Tackling the Tailgate: Spice Up this Football Season with a Recipe that Won’t Weigh You Down

Last Updated: Thursday, 18-Oct-2012 04:00:00 EDT

JACKSONVILLE, Fla.— Tailgating season is here, which means lots of football, friends and food. While most tailgating recipes rank high for flavor, they score low for cholesterol health—which is a problem because high cholesterol puts you at risk for heart disease, the leading cause of death in the United States.

September is National Cholesterol Education Month, the National Lipid Association (NLA) wants to arm you with cholesterol-friendly recipe ideas to tackle the tailgate without sacrificing taste.

Using ingredients like cayenne and red pepper flakes for a crowd-pleasing kick, this Squashy Chili recipe provided by Alicia Joann Kroat, RD, LDN, co-worker of Penny Kris-Etherton, PhD, RD, a dietary expert and past president of the NLA, is sure to help you score big on game day. “This recipe is full of flavor and very savory,” Dr. Kris-Etherton shared. “This is just one of thousands of recipes available that has both great taste and is cholesterol-friendly.”
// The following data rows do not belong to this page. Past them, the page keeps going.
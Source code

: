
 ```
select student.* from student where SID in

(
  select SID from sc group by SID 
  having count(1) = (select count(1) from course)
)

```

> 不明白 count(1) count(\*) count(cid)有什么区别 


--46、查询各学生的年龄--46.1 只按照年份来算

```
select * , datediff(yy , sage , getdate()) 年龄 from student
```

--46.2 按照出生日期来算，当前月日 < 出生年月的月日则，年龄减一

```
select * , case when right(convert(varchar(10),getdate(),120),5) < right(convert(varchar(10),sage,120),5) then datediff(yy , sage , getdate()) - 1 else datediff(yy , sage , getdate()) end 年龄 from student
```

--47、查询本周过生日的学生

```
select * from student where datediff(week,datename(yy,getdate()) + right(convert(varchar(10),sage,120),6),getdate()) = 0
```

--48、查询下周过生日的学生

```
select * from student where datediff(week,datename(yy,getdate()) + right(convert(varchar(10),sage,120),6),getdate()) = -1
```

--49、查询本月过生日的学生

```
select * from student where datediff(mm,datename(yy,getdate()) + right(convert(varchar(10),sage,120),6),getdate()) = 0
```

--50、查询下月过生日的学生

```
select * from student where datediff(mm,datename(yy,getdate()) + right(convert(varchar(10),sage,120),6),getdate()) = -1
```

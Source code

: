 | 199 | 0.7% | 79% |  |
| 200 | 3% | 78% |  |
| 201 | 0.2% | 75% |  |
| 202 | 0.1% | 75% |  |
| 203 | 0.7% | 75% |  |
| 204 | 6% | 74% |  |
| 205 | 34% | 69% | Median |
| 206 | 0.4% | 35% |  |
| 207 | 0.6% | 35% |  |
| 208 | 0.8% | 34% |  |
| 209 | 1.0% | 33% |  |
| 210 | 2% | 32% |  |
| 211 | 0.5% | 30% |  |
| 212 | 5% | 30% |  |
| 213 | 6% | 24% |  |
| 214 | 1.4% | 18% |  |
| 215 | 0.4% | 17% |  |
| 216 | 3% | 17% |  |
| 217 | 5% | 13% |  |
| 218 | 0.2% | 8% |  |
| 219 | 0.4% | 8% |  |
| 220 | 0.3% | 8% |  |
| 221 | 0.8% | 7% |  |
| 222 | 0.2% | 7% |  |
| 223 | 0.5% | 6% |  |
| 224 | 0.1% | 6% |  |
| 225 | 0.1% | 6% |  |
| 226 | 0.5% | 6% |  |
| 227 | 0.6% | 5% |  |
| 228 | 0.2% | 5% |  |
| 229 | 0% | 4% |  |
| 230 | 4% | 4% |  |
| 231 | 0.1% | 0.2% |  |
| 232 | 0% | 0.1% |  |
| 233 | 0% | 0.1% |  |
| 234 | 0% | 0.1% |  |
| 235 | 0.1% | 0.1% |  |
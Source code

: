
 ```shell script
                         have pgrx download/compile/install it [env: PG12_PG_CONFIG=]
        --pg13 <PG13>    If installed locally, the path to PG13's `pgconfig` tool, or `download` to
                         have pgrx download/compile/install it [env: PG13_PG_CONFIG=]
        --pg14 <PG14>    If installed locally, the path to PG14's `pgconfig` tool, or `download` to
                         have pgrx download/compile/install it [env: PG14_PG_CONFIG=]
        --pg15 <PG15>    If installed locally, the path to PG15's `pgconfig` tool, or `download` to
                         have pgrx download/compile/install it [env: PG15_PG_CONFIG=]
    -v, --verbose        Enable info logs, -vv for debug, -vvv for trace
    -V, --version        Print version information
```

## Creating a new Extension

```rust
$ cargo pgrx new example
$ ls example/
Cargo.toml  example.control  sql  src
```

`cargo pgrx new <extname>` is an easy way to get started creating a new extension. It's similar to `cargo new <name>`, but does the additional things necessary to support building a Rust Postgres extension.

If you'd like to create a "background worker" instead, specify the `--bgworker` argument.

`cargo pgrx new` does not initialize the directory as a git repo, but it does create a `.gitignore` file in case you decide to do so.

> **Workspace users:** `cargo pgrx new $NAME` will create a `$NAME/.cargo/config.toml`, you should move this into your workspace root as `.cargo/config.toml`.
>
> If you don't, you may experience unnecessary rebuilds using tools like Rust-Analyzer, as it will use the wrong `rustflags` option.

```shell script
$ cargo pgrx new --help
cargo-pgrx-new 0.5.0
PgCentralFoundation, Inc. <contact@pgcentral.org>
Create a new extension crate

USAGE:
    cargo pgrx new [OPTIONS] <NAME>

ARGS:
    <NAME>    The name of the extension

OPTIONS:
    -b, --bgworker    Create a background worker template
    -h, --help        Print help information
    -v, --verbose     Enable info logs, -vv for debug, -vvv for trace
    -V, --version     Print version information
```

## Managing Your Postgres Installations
Roasted red peppers will give your game day hummus the kick that it needs to please any crowd.  Store bought roasted peppers are great, but if you’re feeling more adventurous try making them at home.  Cooking bell peppers for about 30 minutes on a foil lined pan at a high temperature 425 degrees will make the skins pop.  Remove peppers from oven and place them in a plastic bag to sweat until the skin becomes loose and can be easily removed.  Remove the skin, stem and seeds before chopping and store in the freezer to use on game day or anytime.

For more information about cholesterol and how you can improve your cholesterol levels, go to http://www.learnyourlipids.com.

Squashy Chili

  • 2 Tsp olive oil or vegetable oil
  • 1 large yellow onion, peeled and chopped
  • 3 garlic cloves, peeled and finely chopped
  • 3 cups diced butternut squash
  • 2-4 Tbsp chili powder
  • 1/2 tsp dried oregano
  • 1-2 tsp ground cumin
  • 1 tsp crushed red pepper flakes (optional - for spicy)
  • 1/4-1/2 tsp cayenne (optional - for spicy)
  • 1/4 cup cold water
  • 2 (16 oz.) can low sodium dark red kidney beans, drained and rinsed well
  • 1 (16 oz.) can low sodium black beans, drained and rinsed well
  • 2 (28 oz.) cans diced tomatoes including the juice
  • 2 small or 1 large zucchini, diced

“Extras” to add:

  • 2 Tbsp plain low- or nonfat yogurt
  • 1 Tbsp chopped fresh basil leaves
  • 1/4 lemon, for squeezing


1. Add olive oil to large pot on the stove. Add onion, garlic, butternut squash, chili powder, oregano and cumin (and red pepper flakes and cayenne). Cook on low heat until the onion is very soft, about 20 minutes. Stir from time to time. If it looks dry, add the water.

2. Add the beans and tomatoes; cover the pot and cook, stirring occasionally, for 30 minutes.

3. Add the zucchini and cook uncovered, for 30 minutes.

Easy Roasted Red Pepper Hummus

  • 2 cloves garlic, minced
  • 1 – 15oz. can garbanzo beans, drained
  • 1/3 c. tahini
  • 1/3 c. lemon juice
  • ½ c. roasted red peppers
  • ¼ tsp. dried basil


In an electric food processor, combine garlic, garbanzo beans, tahini, and lemon juice. Process until the mixture is smooth. Add roasted peppers and basil; process until the peppers are finely chopped. Transfer hummus to small bowl, cover and chill until you are ready to serve.